A chronic increase in physical activity inhibits fed-state mTOR/S6K1 signaling and reduces IRS-1 serine phosphorylation in rat skeletal muscle

Abstract

A chronic increase in physical activity and (or) endurance training can improve insulin sensitivity in insulin-resistant skeletal muscle. Cellular mechanisms responsible for the development of insulin resistance are unclear, though one proposed mechanism is that nutrient overload chronically increases available energy, over-activating the mammalian target of rapamycin (mTOR) and ribosomal S6 kinase 1 (S6K1) signaling pathway leading to increased phosphorylation of serine residues on insulin receptor substrate-1 (IRS-1). The objective of this study was to determine if increased physical activity would inhibit mTOR/S6K1 signaling and reduce IRS-1 serine phosphorylation in rat skeletal muscle. Soleus muscle was collected from fed male Sprague-Dawley sedentary rats (Inactive) and rats with free access to running wheels for 9 weeks (Active). Immunoblotting methods were used to measure phosphorylation status of mTOR, S6K1, IRS-1, and PKB/Akt (protein kinase B/AKT), and total abundance of proteins associated with the mTOR pathway. Muscle citrate synthase activity and plasma insulin and glucose concentrations were measured. Phosphorylation of mTOR (Ser2448), S6K1 (Thr389), and IRS-1 (Ser636-639) was reduced in Active rats (p<0.05). Total protein abundance of mTOR, S6K1, IRS-1, 4E-BP1, eEF2, PKB/Akt and AMPKalpha, and phosphorylation of PKB/Akt were unaffected (p>0.05). Total SKAR protein, a downstream target of S6K1, and citrate synthase activity increased in Active rats (p<0.05), though plasma insulin and glucose levels were unchanged (p>0.05). Reduced mTOR/S6K1 signaling during chronic increases in physical activity may play an important regulatory role in the serine phosphorylation of IRS-1, which should be examined as a potential mechanism for attenuation of insulin resistance associated with increased IRS-1 serine phosphorylation.

Figures

Fig. 1

Soleus muscle mTOR phosphorylation at Ser2448 (A), total mTOR protein content (B), S6K1 phosphorylation at Thr389 (C), and total S6K1 protein content (D).
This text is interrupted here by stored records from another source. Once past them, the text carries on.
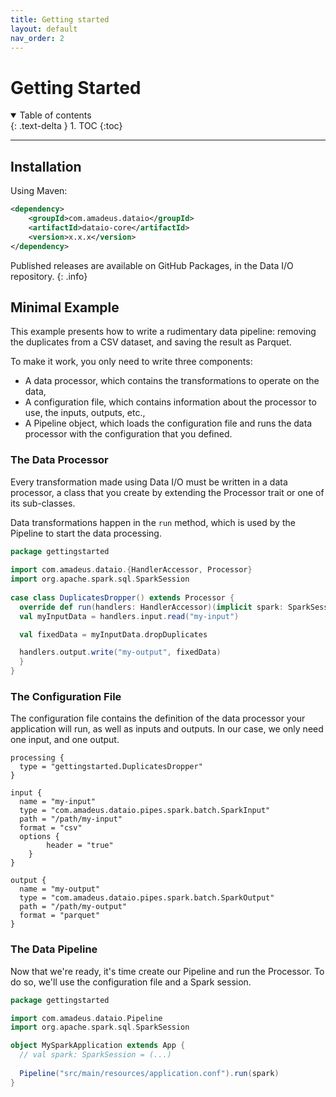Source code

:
```yaml
---
title: Getting started
layout: default
nav_order: 2
---
```

# Getting Started
<details open markdown="block">
  <summary>
    Table of contents
  </summary>
  {: .text-delta }
1. TOC
{:toc}
</details>

--- 

## Installation

Using Maven:

```xml
<dependency>
    <groupId>com.amadeus.dataio</groupId>
    <artifactId>dataio-core</artifactId>
    <version>x.x.x</version>
</dependency>
```

Published releases are available on GitHub Packages, in the Data I/O repository.
{: .info}

## Minimal Example

This example presents how to write a rudimentary data pipeline: removing the duplicates from a CSV dataset, and saving the result as Parquet.

To make it work, you only need to write three components:

* A data processor, which contains the transformations to operate on the data,
* A configuration file, which contains information about the processor to use, the inputs, outputs, etc.,
* A Pipeline object, which loads the configuration file and runs the data processor with the configuration that you
  defined.

### The Data Processor

Every transformation made using Data I/O must be written in a data processor, a class that you create by extending the Processor trait or one of its sub-classes.

Data transformations happen in the `run` method, which is used by the Pipeline to start the data processing.

```scala
package gettingstarted
 
import com.amadeus.dataio.{HandlerAccessor, Processor}
import org.apache.spark.sql.SparkSession
 
case class DuplicatesDropper() extends Processor {
  override def run(handlers: HandlerAccessor)(implicit spark: SparkSession): Unit = {
  val myInputData = handlers.input.read("my-input")

  val fixedData = myInputData.dropDuplicates

  handlers.output.write("my-output", fixedData)
  }
}
``` 

### The Configuration File

The configuration file contains the definition of the data processor your application will run, as well as inputs and
outputs. In our case, we only need one input, and one output.

```hocon
processing {
  type = "gettingstarted.DuplicatesDropper"
}

input {
  name = "my-input"
  type = "com.amadeus.dataio.pipes.spark.batch.SparkInput"
  path = "/path/my-input"
  format = "csv"
  options {
        header = "true"
    }
}

output {
  name = "my-output"
  type = "com.amadeus.dataio.pipes.spark.batch.SparkOutput"
  path = "/path/my-output"
  format = "parquet"
}
```

### The Data Pipeline

Now that we're ready, it's time create our Pipeline and run the Processor. To do so, we'll use the configuration file
and a Spark session.

```scala
package gettingstarted

import com.amadeus.dataio.Pipeline
import org.apache.spark.sql.SparkSession

object MySparkApplication extends App {
  // val spark: SparkSession = (...)
 
  Pipeline("src/main/resources/application.conf").run(spark)
}
```

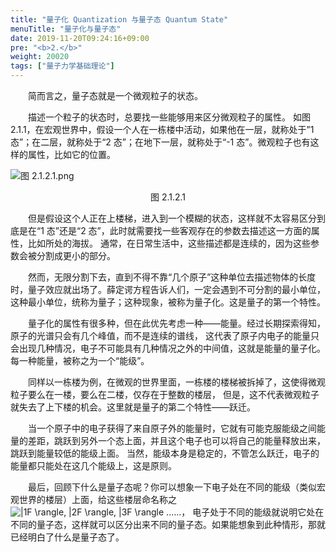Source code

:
 ```yaml
---
title: "量子化 Quantization 与量子态 Quantum State"
menuTitle: "量子化与量子态"
date: 2019-11-20T09:24:16+09:00
pre: "<b>2.</b>"
weight: 20020
tags: ["量子力学基础理论"]
---
```


&emsp;&emsp;简而言之，量子态就是一个微观粒子的状态。

&emsp;&emsp;描述一个粒子的状态时，总要找一些能够用来区分微观粒子的属性。
如图 2.1.1，在宏观世界中，假设一个人在一栋楼中活动，如果他在一层，就称处于”1 态”；在二层，就称处于“2 态”；在地下一层，就称处于“-1 态”。微观粒子也有这样的属性，比如它的位置。

![图 2.1.2.1.png](/images/图%202.1.2.1.png)
<div align=center>图 2.1.2.1</div>   

&emsp;&emsp;但是假设这个人正在上楼梯，进入到一个模糊的状态，这样就不太容易区分到底是在“1 态”还是“2 态”，此时就需要找一些客观存在的参数去描述这一方面的属性，比如所处的海拔。
通常，在日常生活中，这些描述都是连续的，因为这些参数会被分割成更小的部分。

&emsp;&emsp;然而，无限分割下去，直到不得不靠“几个原子”这种单位去描述物体的长度时，量子效应就出场了。薛定谔方程告诉人们，一定会遇到不可分割的最小单位，
这种最小单位，统称为量子；这种现象，被称为量子化。这是量子的第一个特性。

&emsp;&emsp;量子化的属性有很多种，但在此优先考虑一种——能量。经过长期探索得知，原子的光谱只会有几个峰值，而不是连续的谱线，
这代表了原子内电子的能量只会出现几种情况，电子不可能具有几种情况之外的中间值，这就是能量的量子化。每一种能量，被称之为一个“能级”。

&emsp;&emsp;同样以一栋楼为例，在微观的世界里面，一栋楼的楼梯被拆掉了，这使得微观粒子要么在一楼，要么在二楼，仅存在于整数的楼层，
但是，这不代表微观粒子就失去了上下楼的机会。这里就是量子的第二个特性——跃迁。

&emsp;&emsp;当一个原子中的电子获得了来自原子外的能量时，它就有可能克服能级之间能量的差距，跳跃到另外一个态上面，并且这个电子也可以将自己的能量释放出来，跳跃到能量较低的能级上面。
当然，能级本身是稳定的，不管怎么跃迁，电子的能量都只能处在这几个能级上，这是原则。

&emsp;&emsp;最后，回顾下什么是量子态呢？你可以想象一下电子处在不同的能级（类似宏观世界的楼层）上面，给这些楼层命名称之
<img class="aligncenter" src="https://latex.codecogs.com/gif.latex?\inline&space;\dpi{100}&space;|1F&space;\rangle,&space;|2F&space;\rangle,&space;|3F&space;\rangle&space;......" title="|1F \rangle, |2F \rangle, |3F \rangle ......" style="margin: auto; display: inline;"/>，
电子处于不同的能级就说明它处在不同的量子态，这样就可以区分出来不同的量子态。如果能想象到此种情形，那就已经明白了什么是量子态了。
Data are expressed relative to an internal loading control and as mean ± SEM, n = 8 per group. Insert shows representative Western blot for duplicate samples for Inactive (left) and Active (right) rats. AU, arbitrary units. Asterisk (*) indicates significant difference from Inactive, p < 0.05.

Fig. 2

Soleus muscle total eEF2 protein content (A), total SKAR protein content (B), total 4E-BP1 protein content (C), total AMPKα protein content (D). Data are expressed relative to an internal standard and as mean ± SEM, n = 8 per group. Insert shows representative Western blot for duplicate samples for Inactive (left) and Active (right) rats. AU, arbitrary units. Asterisk (*) indicates significant difference from Inactive, p < 0.05.

Fig. 3

Soleus muscle IRS-1 phosphorylation at Ser636-639 (A), total IRS-1 protein content (B), PKB/Akt phosphorylation at Ser473 (C), and total PKB/Akt protein content (D). Data are expressed relative to an internal loading control and as mean ± SEM, n = 8 per group. Insert shows representative Western blot for duplicate samples for Inactive (left) and Active (right) rats. AU, arbitrary units. Asterisk (*) indicates significant difference from Inactive, p < 0.05.